If our directors refuse to register a transfer they are required, within two months after the date on which the instrument of transfer was lodged, to send to each of the transferor and the transferee notice of such refusal.
Liquidation
On the winding up of our company, if the assets available for distribution amongst our shareholders shall be more than sufficient to repay the whole of the capital paid up at the commencement of the winding up, the excess will be distributed amongst our shareholders in proportion to the capital paid up at the commencement of the winding up on the shares held by them respectively.
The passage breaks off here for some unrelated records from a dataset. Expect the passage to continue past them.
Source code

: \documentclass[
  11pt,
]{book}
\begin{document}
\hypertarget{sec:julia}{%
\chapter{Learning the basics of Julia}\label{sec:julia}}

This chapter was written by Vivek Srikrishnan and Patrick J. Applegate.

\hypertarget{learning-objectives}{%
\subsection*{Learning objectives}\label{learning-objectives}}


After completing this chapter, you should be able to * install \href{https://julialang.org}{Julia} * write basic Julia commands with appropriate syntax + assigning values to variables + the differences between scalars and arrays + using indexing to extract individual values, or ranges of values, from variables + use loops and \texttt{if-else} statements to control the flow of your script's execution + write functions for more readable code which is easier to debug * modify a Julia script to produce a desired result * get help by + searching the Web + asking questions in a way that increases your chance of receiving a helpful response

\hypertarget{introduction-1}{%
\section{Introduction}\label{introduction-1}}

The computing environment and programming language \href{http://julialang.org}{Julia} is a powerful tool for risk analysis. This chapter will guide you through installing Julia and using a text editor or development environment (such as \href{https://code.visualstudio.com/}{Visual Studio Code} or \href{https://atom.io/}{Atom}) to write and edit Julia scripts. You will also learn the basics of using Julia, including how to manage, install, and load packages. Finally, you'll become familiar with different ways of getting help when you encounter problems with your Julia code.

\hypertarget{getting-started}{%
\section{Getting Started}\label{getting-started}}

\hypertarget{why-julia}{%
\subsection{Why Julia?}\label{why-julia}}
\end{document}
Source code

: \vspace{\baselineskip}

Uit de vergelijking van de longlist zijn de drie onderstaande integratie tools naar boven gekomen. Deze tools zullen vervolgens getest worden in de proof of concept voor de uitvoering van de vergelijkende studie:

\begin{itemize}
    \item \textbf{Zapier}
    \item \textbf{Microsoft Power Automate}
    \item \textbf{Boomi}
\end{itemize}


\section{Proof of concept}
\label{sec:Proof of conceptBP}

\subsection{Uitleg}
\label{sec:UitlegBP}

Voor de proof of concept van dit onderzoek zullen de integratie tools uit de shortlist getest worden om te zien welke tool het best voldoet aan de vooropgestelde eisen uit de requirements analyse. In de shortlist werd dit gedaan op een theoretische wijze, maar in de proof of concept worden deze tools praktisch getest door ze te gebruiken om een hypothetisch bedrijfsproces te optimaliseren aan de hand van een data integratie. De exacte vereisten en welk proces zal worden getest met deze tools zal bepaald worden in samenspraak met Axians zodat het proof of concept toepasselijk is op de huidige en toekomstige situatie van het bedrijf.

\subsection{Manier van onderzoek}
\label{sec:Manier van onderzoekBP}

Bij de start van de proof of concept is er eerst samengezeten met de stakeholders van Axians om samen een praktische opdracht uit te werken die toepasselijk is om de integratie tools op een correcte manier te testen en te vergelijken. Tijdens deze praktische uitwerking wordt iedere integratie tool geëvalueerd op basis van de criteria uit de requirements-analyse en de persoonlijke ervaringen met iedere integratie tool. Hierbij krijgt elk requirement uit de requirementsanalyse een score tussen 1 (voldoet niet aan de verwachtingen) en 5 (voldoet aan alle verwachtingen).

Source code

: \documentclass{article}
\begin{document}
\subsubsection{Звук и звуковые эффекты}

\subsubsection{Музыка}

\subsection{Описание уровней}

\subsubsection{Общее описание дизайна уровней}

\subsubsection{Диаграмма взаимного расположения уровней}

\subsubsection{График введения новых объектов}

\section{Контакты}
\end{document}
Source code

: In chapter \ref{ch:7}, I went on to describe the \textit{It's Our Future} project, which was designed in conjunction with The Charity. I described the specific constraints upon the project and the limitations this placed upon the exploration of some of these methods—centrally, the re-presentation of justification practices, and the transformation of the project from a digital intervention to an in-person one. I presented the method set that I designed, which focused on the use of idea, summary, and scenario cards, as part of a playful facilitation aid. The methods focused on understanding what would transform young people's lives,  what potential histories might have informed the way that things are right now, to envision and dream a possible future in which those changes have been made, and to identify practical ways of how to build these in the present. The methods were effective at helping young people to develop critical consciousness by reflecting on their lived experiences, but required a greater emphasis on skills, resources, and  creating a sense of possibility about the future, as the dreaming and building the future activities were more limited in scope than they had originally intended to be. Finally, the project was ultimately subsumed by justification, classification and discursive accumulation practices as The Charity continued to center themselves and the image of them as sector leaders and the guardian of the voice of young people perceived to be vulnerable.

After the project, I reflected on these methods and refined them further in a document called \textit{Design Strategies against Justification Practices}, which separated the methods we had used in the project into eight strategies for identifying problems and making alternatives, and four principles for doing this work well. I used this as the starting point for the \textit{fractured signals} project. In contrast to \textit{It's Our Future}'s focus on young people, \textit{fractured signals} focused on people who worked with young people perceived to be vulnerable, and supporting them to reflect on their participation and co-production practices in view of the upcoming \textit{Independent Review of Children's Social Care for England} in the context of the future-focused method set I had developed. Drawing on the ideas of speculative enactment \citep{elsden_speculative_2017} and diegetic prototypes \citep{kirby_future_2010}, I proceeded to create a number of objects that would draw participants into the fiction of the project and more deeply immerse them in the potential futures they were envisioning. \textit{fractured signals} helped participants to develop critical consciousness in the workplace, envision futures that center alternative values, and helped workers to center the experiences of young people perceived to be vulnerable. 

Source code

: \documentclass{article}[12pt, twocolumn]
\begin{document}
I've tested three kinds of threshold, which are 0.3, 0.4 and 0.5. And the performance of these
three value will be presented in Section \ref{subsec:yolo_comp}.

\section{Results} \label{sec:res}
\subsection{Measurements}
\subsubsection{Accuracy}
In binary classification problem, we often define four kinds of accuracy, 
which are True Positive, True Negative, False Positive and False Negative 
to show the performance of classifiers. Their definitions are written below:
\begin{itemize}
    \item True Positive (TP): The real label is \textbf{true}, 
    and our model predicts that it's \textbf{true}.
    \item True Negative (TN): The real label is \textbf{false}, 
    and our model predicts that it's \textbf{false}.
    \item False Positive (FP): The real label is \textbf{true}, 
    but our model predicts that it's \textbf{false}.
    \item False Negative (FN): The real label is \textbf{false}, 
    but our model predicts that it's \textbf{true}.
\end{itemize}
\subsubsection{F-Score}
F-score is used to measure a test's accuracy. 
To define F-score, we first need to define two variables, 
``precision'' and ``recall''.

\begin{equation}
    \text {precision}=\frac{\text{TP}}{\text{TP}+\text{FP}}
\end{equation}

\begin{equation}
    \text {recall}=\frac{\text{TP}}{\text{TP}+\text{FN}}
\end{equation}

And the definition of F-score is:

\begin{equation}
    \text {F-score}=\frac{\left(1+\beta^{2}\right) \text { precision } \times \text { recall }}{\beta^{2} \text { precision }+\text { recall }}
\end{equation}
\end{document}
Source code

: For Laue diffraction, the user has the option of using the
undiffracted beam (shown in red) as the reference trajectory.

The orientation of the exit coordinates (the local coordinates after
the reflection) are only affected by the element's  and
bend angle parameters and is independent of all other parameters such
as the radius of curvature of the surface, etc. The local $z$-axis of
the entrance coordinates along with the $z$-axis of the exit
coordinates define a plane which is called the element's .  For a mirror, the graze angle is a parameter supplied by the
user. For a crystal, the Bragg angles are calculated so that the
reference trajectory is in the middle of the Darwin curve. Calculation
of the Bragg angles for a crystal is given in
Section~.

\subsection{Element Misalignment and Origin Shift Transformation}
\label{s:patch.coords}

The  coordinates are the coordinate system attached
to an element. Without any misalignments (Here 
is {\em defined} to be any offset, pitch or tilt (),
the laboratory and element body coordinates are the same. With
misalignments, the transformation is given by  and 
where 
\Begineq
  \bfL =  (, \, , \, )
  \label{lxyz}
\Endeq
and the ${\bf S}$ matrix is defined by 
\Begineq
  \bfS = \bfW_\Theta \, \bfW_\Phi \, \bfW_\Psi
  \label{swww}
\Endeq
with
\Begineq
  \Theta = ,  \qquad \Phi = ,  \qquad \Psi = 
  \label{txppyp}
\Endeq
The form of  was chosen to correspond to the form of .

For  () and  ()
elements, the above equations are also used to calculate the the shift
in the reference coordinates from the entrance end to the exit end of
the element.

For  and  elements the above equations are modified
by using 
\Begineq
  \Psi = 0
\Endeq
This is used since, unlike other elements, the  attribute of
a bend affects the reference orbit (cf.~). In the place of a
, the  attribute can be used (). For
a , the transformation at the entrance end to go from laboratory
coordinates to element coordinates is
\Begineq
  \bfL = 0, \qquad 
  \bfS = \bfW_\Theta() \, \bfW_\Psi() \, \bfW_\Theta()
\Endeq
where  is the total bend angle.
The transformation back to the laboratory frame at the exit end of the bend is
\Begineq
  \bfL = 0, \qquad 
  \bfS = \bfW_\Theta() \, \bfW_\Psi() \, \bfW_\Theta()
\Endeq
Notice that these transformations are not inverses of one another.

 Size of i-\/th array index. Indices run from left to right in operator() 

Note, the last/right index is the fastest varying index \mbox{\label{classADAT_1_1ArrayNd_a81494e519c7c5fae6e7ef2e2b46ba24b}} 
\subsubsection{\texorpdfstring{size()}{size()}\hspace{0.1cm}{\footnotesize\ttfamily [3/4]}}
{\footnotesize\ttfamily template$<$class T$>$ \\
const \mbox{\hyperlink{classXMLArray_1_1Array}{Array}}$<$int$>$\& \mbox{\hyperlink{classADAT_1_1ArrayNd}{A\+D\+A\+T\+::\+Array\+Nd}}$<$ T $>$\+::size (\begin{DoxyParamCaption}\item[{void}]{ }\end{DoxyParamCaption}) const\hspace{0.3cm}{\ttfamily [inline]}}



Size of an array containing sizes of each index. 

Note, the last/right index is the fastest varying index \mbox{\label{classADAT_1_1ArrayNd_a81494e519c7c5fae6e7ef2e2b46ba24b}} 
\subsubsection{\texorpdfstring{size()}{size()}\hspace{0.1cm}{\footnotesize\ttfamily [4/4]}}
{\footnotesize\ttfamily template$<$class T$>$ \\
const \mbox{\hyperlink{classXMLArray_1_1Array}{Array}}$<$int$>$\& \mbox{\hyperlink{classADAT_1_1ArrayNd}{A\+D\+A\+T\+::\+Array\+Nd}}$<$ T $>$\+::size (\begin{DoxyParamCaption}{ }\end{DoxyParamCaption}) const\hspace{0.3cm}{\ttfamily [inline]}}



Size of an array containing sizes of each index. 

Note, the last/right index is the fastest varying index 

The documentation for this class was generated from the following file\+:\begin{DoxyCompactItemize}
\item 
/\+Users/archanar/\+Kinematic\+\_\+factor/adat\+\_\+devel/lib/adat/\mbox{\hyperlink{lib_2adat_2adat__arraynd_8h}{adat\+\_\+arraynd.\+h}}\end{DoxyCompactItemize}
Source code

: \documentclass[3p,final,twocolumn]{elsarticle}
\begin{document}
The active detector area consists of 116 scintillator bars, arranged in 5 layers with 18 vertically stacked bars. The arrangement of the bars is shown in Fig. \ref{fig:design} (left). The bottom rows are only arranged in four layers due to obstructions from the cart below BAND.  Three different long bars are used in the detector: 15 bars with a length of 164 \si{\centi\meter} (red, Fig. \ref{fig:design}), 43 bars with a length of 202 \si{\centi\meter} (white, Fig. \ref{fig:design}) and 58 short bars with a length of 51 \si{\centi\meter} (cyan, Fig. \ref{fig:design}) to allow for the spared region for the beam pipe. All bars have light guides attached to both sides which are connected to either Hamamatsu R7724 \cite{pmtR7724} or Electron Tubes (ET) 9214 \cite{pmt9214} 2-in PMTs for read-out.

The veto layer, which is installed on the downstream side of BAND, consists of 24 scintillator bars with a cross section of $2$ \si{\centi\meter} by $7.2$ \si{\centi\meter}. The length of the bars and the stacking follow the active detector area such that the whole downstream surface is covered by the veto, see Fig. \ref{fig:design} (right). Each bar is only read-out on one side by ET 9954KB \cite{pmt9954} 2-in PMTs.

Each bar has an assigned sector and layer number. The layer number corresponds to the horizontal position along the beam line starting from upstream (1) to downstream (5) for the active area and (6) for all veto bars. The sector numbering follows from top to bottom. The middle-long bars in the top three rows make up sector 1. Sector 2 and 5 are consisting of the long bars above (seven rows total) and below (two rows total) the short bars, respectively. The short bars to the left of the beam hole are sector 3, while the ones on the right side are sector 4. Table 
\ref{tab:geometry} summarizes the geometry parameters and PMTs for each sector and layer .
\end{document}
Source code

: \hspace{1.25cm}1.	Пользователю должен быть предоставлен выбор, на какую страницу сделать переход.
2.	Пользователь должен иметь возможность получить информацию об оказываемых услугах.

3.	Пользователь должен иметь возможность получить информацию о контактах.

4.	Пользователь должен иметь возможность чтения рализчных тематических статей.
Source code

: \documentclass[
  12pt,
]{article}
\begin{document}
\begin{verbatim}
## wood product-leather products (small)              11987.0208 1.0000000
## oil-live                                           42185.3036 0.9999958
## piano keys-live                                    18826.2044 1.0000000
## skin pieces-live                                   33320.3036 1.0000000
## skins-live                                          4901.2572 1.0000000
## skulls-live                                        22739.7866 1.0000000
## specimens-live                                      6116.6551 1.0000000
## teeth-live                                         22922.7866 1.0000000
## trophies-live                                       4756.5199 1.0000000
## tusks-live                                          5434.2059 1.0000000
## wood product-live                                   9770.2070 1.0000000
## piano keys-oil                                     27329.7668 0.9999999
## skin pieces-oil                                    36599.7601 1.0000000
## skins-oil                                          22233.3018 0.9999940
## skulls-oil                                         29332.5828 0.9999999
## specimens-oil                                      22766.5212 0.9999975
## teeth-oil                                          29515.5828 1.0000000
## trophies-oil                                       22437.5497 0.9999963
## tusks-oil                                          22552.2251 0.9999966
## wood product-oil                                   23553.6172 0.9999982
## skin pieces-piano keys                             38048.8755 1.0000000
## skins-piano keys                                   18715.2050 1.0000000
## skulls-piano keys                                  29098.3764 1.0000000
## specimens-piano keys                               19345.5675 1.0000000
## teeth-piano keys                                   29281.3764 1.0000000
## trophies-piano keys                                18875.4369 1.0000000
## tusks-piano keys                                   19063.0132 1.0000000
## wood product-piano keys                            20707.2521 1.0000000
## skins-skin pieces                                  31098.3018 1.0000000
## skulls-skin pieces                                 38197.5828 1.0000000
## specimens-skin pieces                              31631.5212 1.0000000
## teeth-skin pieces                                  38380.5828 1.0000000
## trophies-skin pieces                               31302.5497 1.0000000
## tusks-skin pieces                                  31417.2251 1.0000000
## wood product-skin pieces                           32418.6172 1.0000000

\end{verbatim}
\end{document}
If our assets available for distribution are insufficient to repay all of the paid-up capital, such assets will be distributed so that, as nearly as may be, the losses are borne by our shareholders in proportion to the capital paid up, or which ought to have been paid up, at the commencement of the winding up on the shares held by them respectively. We are a “limited liability” company registered under the Companies Act, and under the Companies Act, the liability of our members is limited to the amount, if any, unpaid on the shares respectively held by them. Our memorandum of association contains a declaration that the liability of our members is so limited.
Calls on Ordinary Shares and Forfeiture of Ordinary Shares
Our board of directors may from time to time make calls upon shareholders for any amounts unpaid on their ordinary shares. The ordinary shares that have been called upon and remain unpaid are subject to forfeiture.
Redemption, Repurchase and Surrender of Ordinary Shares
We may issue shares on terms that such shares are subject to redemption, at our option or at the option of the holders thereof, on such terms and in such manner as may be determined, before the issue of such shares, by our board of directors or by a special resolution of our shareholders. Our company may also repurchase any of our shares provided that the manner and terms of such purchase have been approved by our board of directors or are otherwise authorized by our memorandum and articles of association. Under the Companies Act, the redemption or repurchase of any share may be paid out of our company’s profits or out of the proceeds of a fresh issue of shares made for the purpose of such redemption or repurchase, or out of capital (including share premium account and capital redemption reserve) if our company can, immediately following such payment, pay its debts as they fall due in the ordinary course of business. In addition, under the Companies Act no such share may be redeemed or repurchased (a) unless it is fully paid up, (b) if such redemption or repurchase would result in there being no shares outstanding, or (c) if the company has commenced liquidation. In addition, our company may accept the surrender of any fully paid share for no consideration.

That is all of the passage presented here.